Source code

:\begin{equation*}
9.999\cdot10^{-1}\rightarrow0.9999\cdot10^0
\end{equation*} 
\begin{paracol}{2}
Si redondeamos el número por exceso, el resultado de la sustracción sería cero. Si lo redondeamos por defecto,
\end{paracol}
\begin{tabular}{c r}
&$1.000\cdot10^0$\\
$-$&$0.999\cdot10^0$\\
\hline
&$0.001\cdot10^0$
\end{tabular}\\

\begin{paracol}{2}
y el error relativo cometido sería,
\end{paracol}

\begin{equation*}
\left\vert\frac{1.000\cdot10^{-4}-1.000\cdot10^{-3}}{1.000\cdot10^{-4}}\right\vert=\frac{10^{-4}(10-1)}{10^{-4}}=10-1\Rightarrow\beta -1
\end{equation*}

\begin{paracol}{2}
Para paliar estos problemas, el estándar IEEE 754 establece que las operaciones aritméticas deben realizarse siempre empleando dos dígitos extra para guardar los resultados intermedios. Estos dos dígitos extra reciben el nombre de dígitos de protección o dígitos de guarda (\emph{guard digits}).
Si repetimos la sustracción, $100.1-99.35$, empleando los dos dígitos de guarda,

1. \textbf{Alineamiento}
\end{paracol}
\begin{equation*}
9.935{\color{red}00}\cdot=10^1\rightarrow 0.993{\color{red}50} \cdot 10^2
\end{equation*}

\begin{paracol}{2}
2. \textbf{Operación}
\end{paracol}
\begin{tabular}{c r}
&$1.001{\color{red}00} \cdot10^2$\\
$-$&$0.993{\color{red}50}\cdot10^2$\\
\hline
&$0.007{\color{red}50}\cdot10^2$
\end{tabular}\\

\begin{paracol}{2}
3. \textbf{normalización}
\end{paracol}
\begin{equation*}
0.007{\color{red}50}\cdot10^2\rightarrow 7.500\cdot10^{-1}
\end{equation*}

··········

Task details: Please set down the full listing above, word for word.

The completed task:
Source code

:\begin{equation*}
9.999\cdot10^{-1}\rightarrow0.9999\cdot10^0
\end{equation*} 
\begin{paracol}{2}
Si redondeamos el número por exceso, el resultado de la sustracción sería cero. Si lo redondeamos por defecto,
\end{paracol}
\begin{tabular}{c r}
&$1.000\cdot10^0$\\
$-$&$0.999\cdot10^0$\\
\hline
&$0.001\cdot10^0$
\end{tabular}\\

\begin{paracol}{2}
y el error relativo cometido sería,
\end{paracol}

\begin{equation*}
\left\vert\frac{1.000\cdot10^{-4}-1.000\cdot10^{-3}}{1.000\cdot10^{-4}}\right\vert=\frac{10^{-4}(10-1)}{10^{-4}}=10-1\Rightarrow\beta -1
\end{equation*}

\begin{paracol}{2}
Para paliar estos problemas, el estándar IEEE 754 establece que las operaciones aritméticas deben realizarse siempre empleando dos dígitos extra para guardar los resultados intermedios. Estos dos dígitos extra reciben el nombre de dígitos de protección o dígitos de guarda (\emph{guard digits}).
Si repetimos la sustracción, $100.1-99.35$, empleando los dos dígitos de guarda,

1. \textbf{Alineamiento}
\end{paracol}
\begin{equation*}
9.935{\color{red}00}\cdot=10^1\rightarrow 0.993{\color{red}50} \cdot 10^2
\end{equation*}

\begin{paracol}{2}
2. \textbf{Operación}
\end{paracol}
\begin{tabular}{c r}
&$1.001{\color{red}00} \cdot10^2$\\
$-$&$0.993{\color{red}50}\cdot10^2$\\
\hline
&$0.007{\color{red}50}\cdot10^2$
\end{tabular}\\

\begin{paracol}{2}
3. \textbf{normalización}
\end{paracol}
\begin{equation*}
0.007{\color{red}50}\cdot10^2\rightarrow 7.500\cdot10^{-1}
\end{equation*}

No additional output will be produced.